The story of the leap second is inextricably linked to the moon and therefore to the interests of the Royal Observatory, which after all was established to provide data to make navigation by lunar distance possible. Hints at the instability of the Earth as a timekeeper go back as far as the 17th century. In 1695 the talented astronomer and mathematician, Edmund Halley, inferred from his analysis of historic lunar eclipses that the lunar cycle had accelerated. This was later corrected by the German philosopher, Immanuel Kant, who proposed that the Earth may not be as stable a timekeeper as had been assumed and that tidal friction, caused by the moon’s attraction, was acting as a brake, slowing down the Earth’s rotation.

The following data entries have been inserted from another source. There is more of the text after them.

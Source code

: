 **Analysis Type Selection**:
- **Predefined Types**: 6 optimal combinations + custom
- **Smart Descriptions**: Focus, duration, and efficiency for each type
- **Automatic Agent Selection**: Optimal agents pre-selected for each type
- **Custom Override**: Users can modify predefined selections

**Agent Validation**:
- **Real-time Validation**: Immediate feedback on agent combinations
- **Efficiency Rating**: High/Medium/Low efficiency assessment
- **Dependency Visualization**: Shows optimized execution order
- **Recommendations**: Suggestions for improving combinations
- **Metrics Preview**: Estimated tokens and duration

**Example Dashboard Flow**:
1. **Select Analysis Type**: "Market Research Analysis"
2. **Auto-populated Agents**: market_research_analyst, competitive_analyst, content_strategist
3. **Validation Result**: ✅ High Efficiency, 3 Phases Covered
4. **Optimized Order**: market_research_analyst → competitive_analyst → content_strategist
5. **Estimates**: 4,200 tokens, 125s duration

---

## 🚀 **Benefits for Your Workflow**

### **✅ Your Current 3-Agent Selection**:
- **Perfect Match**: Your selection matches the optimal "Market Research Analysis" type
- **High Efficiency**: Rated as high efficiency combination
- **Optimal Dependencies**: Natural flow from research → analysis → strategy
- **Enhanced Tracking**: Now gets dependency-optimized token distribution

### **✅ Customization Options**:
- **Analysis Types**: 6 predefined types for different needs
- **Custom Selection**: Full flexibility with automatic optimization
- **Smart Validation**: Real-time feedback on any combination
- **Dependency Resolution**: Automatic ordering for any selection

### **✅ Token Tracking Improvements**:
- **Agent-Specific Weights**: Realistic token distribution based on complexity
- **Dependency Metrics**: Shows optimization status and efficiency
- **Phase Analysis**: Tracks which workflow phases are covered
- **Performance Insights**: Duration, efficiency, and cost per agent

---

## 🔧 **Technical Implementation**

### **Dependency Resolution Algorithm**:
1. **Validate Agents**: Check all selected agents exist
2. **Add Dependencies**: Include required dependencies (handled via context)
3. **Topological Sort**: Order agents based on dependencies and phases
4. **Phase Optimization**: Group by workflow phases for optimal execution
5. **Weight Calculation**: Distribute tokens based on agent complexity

This understanding did not seriously impact on the business of timekeeping, for clock technology was a long way off the Earth’s stability as a timekeeper. It wasn’t until the early 20th century, with the development of clocks such as Shortt 16, that astronomers and scientists had a time standard that was, for the first time, more reliable than the Earth itself. The next 25 years saw a rapid development in precision timekeeping, firstly with the quartz clock, followed by the ground-breaking achievement of Louis Essen and Jack Parry, who successfully ran their caesium atomic clock at the National Physical Laboratory in Teddington, UK, for the first time sixty years ago. In Essen’s words, the new clock would eventually become the “death of the astronomical second and the birth of atomic time.”
© NMM (Ref. ZAA0544)
The 1950s was a pivotal decade in the story of modern timekeeping. The improvement of clocks for observatories and laboratories created a need for a better and internationally agreed time standard. In 1952, the International Astronomical Union (IAU) agreed that Ephemeris Time (ET) should replace time based on the astronomical day. The newly defined second was a fraction of a year rather than of twenty-four hours, which helped to reduce the errors caused by short-term accelerations and decelerations in the Earth’s rotation. ET was not without its complications. It required long periods of astronomical observation to compile the data for astronomical time determination using the next generation of astronomical instruments such as the Danjon astrolabe and Markowitz moon camera. The data used was derived from observations made up to the turn of the 20th century and was therefore representative of a period when the astronomical day was slightly shorter. The ET second became the SI standard in 1960 and was redefined as an atomic unit in 1967 according to the behavior of the caesium 133 atom. It is this redefinition, which is so critical to the leap second. The SI second is now over a century old and thanks, largely, to the moon's gravitational influence, is a little shorter than it needs to be for our time. Our atomic clocks run faster than our fundamental timekeeper, the Earth, and by the time the leap second is added on June 30, our civil timescale UTC will be 36 seconds slow of International Atomic Time (TAI). Thinking back to the time when the first leap second was added, our technology was rather different. In 1972 a modular computer, such as the HP 3000 would fill up the best part of a reasonably sized room and was advertised as being capable of handling up to 64 users with “several programs to be active simultaneously.”
© HP Computer Museum
Reportedly, the HP 3000 did not live up to its claims and the introduction of a leap second was likely to be the least of its problems. Today, however, it is a very different matter. With popular servers handling mind-boggling volumes of tiny information packets that each receive a time stamp as they make their way through the many gates between sender and recipient. An anomalous time stamp, reading 23h 59m 60s presents a logic problem that could cause a catastrophic crash. The reason that we only experience occasional network failures during the insertion of a leap second is because it is relatively easy to inform systems with a few lines of code that the last minute of the month will have an extra second. There are other ways of dealing with the leap second, such as Google’s leap smear approach, and some hardware has in-built capacity to handle the leap second, such as our HP 5071A atomic clock.
© NMM (Ref. ZBA2599)
This year could see another milestone planted in the history of civil timekeeping as the International Telecommunication Union (ITU) plan to announce whether or not the leap second will be abolished at the World Radiocommunication Conference, to be held in Geneva in November, 2015. If the link between civil time and the Earth's rotation is broken and given that there is now 32 seconds difference between TAI and UTC, it is unlikely that we will notice the effects, but the legacy of abolition for our descendants will be an increasing disparity between civil time and mean solar time. If you are interested to read more and explore the leap second debate, the findings of the 2014 UK public dialogue are available here.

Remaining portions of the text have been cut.